Problem requirements: Look through the data below. Show each line where the string "ErgoRaffle" occurs.

___ Record set ___

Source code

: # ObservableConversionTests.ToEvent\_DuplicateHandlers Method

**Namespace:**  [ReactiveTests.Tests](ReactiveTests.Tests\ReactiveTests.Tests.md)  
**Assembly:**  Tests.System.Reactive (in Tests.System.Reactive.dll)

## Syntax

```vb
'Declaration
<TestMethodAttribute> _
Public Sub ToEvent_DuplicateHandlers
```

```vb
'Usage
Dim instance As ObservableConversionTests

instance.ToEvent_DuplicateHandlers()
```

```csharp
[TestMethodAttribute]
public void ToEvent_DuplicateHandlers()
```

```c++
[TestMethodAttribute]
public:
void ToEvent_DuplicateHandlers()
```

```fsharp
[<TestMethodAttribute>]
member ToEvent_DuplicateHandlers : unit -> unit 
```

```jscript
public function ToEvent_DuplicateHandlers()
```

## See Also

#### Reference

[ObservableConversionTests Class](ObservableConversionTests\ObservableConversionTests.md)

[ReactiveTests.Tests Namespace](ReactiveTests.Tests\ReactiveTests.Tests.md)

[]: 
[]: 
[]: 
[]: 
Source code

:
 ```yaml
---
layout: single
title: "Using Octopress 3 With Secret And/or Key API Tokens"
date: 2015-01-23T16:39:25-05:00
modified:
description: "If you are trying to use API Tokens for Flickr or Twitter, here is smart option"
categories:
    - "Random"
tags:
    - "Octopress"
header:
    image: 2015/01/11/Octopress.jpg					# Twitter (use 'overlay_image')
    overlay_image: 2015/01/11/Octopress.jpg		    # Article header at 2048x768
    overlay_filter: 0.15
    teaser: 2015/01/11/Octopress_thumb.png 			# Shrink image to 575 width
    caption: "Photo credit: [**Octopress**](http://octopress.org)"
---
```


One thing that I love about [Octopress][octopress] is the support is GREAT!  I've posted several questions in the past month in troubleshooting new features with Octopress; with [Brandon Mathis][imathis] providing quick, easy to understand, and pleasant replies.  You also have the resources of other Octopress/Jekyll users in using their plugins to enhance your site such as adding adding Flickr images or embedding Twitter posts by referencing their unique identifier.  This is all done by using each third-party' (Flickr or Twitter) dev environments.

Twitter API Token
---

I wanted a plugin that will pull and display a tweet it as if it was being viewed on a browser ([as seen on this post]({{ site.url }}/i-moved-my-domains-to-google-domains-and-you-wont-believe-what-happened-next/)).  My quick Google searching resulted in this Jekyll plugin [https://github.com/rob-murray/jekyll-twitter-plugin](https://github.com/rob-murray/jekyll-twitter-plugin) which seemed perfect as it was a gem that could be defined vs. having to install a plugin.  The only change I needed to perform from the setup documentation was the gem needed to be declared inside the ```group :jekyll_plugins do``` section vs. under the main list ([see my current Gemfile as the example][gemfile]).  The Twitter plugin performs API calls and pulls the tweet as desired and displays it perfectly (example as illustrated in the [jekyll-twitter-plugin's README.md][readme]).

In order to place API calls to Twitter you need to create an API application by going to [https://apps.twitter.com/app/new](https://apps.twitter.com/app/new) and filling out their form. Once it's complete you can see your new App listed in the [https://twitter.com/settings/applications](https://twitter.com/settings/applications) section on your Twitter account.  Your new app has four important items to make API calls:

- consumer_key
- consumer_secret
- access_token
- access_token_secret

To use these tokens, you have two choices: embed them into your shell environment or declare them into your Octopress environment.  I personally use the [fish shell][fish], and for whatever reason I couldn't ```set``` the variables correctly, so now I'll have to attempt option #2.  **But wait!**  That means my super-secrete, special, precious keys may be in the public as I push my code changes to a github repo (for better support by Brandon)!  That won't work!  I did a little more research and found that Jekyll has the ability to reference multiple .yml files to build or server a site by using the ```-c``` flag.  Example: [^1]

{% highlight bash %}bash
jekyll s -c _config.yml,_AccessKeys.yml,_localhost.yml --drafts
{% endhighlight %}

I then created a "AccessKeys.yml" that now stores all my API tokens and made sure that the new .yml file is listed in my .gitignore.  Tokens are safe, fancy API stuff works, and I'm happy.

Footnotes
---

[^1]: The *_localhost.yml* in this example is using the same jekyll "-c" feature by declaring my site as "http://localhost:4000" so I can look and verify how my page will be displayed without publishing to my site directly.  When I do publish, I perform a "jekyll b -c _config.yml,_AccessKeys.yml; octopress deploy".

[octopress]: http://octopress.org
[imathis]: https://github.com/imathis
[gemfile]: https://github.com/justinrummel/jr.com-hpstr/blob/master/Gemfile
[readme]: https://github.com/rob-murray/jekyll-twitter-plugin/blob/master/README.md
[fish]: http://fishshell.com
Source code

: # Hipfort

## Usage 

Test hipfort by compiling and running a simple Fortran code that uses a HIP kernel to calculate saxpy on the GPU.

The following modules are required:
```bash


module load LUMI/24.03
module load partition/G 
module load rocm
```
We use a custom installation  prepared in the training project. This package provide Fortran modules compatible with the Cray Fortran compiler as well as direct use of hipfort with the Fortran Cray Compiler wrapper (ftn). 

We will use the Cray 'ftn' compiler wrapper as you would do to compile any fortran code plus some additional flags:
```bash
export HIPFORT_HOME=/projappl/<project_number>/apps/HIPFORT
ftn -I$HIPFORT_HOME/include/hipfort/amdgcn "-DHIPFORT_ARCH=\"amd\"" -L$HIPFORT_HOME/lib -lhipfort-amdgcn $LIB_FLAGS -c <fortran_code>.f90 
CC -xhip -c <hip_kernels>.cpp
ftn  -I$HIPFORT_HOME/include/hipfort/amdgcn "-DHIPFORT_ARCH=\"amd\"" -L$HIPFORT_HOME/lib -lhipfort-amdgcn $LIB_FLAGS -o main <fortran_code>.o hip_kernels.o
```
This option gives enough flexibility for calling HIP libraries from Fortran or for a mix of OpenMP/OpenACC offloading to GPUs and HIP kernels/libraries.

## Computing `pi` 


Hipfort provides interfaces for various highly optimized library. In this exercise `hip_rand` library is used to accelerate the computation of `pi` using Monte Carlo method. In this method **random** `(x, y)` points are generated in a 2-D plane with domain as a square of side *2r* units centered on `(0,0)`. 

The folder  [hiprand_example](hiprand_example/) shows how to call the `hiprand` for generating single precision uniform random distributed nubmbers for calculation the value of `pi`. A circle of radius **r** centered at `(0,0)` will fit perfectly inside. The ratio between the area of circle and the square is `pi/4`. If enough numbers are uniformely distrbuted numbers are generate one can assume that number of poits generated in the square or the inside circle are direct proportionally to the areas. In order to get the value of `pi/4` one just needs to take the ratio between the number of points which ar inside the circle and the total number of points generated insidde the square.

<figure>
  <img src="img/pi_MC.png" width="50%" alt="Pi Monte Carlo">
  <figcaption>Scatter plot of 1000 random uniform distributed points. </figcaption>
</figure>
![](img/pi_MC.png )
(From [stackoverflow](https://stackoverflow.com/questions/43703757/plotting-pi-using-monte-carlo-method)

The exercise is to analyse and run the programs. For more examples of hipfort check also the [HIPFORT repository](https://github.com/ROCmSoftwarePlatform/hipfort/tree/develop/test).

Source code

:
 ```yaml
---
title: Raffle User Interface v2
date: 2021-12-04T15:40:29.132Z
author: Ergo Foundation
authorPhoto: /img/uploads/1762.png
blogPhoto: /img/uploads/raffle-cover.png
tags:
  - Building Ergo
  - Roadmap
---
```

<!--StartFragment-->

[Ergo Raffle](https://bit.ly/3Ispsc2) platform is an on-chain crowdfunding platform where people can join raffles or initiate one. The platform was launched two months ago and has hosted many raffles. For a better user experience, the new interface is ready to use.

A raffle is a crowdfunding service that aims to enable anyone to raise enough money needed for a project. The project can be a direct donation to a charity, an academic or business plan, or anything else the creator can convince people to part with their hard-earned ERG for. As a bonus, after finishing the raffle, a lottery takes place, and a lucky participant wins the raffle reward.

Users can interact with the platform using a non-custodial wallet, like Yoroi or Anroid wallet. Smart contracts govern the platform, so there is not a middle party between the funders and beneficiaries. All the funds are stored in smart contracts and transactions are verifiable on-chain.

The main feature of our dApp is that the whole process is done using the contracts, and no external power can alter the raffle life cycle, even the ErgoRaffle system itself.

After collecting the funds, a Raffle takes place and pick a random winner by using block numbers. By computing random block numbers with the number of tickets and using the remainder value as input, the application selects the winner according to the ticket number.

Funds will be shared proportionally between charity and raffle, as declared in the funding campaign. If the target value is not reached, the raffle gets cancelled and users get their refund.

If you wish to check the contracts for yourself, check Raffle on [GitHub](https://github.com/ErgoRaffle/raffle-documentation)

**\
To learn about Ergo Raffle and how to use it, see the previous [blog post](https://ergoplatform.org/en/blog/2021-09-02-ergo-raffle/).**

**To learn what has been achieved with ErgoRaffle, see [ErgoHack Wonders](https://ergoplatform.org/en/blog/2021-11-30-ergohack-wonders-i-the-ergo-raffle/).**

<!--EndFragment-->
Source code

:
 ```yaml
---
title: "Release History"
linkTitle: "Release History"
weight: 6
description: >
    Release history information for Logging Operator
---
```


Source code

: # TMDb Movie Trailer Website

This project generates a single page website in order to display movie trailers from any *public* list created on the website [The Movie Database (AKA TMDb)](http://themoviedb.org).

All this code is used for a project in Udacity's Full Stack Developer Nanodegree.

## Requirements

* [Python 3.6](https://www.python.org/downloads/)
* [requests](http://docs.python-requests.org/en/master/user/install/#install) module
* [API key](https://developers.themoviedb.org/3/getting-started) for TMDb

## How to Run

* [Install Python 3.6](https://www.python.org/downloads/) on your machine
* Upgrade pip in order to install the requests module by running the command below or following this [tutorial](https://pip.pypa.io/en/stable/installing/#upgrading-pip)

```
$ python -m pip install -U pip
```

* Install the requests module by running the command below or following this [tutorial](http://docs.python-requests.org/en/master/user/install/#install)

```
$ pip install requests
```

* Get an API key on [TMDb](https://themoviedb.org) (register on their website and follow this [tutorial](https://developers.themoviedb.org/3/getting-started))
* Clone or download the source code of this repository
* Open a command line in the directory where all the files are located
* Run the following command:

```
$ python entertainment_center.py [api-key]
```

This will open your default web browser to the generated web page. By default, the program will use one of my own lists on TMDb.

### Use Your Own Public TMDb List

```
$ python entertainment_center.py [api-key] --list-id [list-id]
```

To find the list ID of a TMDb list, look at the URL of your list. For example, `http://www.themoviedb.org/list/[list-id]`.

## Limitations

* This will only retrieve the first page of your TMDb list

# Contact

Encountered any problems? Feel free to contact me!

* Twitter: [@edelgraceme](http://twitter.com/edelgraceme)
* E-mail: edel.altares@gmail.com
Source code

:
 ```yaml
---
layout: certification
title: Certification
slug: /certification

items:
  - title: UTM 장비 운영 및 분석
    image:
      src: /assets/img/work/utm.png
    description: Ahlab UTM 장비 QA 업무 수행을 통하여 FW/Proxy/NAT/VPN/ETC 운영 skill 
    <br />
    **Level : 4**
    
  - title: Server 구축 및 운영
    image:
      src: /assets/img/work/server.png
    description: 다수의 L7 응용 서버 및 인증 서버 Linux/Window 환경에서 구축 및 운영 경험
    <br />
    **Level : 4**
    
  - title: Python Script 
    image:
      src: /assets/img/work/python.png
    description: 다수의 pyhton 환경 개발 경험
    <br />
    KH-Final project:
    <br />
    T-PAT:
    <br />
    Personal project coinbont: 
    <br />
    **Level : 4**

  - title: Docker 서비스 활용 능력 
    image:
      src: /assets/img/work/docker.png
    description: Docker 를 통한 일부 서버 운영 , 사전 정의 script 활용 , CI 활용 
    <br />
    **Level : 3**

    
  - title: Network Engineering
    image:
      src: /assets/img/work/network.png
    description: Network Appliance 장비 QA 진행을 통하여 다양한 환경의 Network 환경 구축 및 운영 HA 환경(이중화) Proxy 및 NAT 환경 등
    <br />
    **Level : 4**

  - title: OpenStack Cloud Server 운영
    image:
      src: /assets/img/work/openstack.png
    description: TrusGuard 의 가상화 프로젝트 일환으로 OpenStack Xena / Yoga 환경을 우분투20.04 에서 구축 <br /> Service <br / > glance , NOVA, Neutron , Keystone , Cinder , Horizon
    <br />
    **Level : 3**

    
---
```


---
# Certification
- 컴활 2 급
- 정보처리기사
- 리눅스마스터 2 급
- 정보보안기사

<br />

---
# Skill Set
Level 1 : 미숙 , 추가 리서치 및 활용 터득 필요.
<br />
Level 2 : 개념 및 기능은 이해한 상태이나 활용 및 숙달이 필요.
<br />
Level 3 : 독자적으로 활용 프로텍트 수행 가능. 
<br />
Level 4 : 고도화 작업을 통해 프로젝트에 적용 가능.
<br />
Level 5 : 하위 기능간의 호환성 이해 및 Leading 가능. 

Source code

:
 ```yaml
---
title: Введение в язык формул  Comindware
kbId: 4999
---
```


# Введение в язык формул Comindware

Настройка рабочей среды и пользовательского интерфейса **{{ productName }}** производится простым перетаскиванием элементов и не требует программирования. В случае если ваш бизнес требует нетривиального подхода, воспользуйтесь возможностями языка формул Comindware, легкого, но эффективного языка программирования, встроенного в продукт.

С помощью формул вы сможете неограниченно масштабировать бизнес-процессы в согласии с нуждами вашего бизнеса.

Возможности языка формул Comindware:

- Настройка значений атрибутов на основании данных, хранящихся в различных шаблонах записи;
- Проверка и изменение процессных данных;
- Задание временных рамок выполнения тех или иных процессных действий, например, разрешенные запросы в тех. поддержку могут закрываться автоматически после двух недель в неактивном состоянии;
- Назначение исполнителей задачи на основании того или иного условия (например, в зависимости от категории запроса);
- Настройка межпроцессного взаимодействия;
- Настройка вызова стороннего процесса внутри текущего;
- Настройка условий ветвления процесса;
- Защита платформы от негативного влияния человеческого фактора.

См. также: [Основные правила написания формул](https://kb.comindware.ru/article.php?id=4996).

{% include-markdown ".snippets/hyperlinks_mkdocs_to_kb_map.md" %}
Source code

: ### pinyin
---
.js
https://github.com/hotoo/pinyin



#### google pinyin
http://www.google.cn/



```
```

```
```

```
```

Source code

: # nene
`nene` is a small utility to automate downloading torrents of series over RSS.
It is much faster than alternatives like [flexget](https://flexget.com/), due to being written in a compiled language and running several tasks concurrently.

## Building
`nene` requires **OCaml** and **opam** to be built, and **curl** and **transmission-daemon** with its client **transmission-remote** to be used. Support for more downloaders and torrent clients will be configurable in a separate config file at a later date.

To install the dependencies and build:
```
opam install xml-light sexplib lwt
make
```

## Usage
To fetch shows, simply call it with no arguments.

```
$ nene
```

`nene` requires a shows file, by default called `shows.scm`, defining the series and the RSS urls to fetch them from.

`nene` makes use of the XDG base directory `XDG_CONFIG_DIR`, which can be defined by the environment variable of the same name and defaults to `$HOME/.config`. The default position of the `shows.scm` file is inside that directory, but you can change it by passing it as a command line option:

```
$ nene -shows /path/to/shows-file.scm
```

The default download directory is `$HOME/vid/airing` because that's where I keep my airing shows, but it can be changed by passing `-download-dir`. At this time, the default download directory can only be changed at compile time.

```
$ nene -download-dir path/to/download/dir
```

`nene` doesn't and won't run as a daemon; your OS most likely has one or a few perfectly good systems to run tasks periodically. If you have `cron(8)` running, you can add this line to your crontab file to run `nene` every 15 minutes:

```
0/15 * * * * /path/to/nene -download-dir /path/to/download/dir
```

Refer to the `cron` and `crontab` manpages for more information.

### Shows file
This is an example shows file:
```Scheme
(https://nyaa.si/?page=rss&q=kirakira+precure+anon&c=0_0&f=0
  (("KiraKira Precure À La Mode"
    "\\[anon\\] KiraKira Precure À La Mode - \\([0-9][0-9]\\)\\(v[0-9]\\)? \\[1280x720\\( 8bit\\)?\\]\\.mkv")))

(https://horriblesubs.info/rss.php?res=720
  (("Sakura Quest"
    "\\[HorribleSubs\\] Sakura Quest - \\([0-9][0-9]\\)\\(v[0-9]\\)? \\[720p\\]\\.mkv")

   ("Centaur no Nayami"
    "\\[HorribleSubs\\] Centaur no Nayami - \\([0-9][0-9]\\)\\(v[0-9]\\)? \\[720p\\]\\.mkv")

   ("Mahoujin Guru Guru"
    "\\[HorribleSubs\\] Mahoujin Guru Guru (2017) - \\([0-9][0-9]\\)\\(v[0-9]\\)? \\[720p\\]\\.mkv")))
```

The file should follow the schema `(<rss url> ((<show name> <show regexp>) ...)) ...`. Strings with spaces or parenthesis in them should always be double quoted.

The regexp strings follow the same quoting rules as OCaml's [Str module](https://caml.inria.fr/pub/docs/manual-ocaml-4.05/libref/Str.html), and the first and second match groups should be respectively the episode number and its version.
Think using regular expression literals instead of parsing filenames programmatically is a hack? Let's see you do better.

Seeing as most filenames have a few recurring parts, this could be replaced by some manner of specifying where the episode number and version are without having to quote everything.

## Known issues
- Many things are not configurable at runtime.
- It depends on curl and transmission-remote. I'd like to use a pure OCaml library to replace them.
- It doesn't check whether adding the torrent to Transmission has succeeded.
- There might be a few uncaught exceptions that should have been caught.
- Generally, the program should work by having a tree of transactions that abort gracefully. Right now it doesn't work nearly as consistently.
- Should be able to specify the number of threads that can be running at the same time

___

Task response:
The main feature of our dApp is that the whole process is done using the contracts, and no external power can alter the raffle life cycle, even the ErgoRaffle system itself.
If you wish to check the contracts for yourself, check Raffle on [GitHub](https://github.com/ErgoRaffle/raffle-documentation)
**To learn what has been achieved with ErgoRaffle, see [ErgoHack Wonders](https://ergoplatform.org/en/blog/2021-11-30-ergohack-wonders-i-the-ergo-raffle/).**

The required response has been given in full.